Uno de los puntos que más nos emociona ver reflejado es el valor del proceso. La elaboración comienza en Teruel, con cerdos Duroc de la zona. El salado y el oreado se realizan en el entorno de los Montes Universales, buscando ese equilibrio preciso de humedad y temperatura que marca la diferencia. Después llega el momento clave: el corte y el confitado, siempre por separado, para respetar el punto óptimo de cada pieza.

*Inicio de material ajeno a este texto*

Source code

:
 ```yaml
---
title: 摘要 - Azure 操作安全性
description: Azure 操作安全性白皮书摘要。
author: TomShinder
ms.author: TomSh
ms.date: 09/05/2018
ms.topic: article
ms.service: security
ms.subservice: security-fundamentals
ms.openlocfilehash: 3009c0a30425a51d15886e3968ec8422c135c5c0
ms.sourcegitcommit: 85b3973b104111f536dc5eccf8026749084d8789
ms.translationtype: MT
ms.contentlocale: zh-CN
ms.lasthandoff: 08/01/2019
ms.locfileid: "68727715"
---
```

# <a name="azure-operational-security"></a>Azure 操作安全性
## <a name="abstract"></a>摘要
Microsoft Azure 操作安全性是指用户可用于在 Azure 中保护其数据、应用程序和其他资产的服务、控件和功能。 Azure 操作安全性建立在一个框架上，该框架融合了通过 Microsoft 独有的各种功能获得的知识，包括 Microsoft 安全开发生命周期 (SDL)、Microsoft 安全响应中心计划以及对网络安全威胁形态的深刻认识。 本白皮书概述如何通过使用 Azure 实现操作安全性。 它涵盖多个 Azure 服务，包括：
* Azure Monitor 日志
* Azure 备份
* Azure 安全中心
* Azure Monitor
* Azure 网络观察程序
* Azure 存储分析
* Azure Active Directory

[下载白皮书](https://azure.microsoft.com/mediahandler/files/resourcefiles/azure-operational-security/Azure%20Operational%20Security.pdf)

La receta se completa con ingredientes que hablan de territorio: aceite de oliva virgen extra del Bajo Aragón (variedad empeltre), además de laurel y pimienta negra. Y un gesto que nos encanta que se subraye: ese aceite no está “de acompañamiento”, está pensado para aprovecharse en la cocina una vez se disfruta la carne. Tras el embotado, los tarros reposan 20 días a temperatura de bodega, el tiempo necesario para que todo se asiente y el resultado sea, como describe el artículo, jugoso y con una cocción perfecta.

En nuestra tienda online se pueden encontrar distintas referencias: costilla, lomo, longaniza, chorizo dulce, chorizo picante y longaniza de Aragón. Todas con el mismo objetivo: llevar al presente una tradición de Teruel con un estándar de calidad y cuidado que se note desde el primer vistazo… y, sobre todo, desde el primer bocado.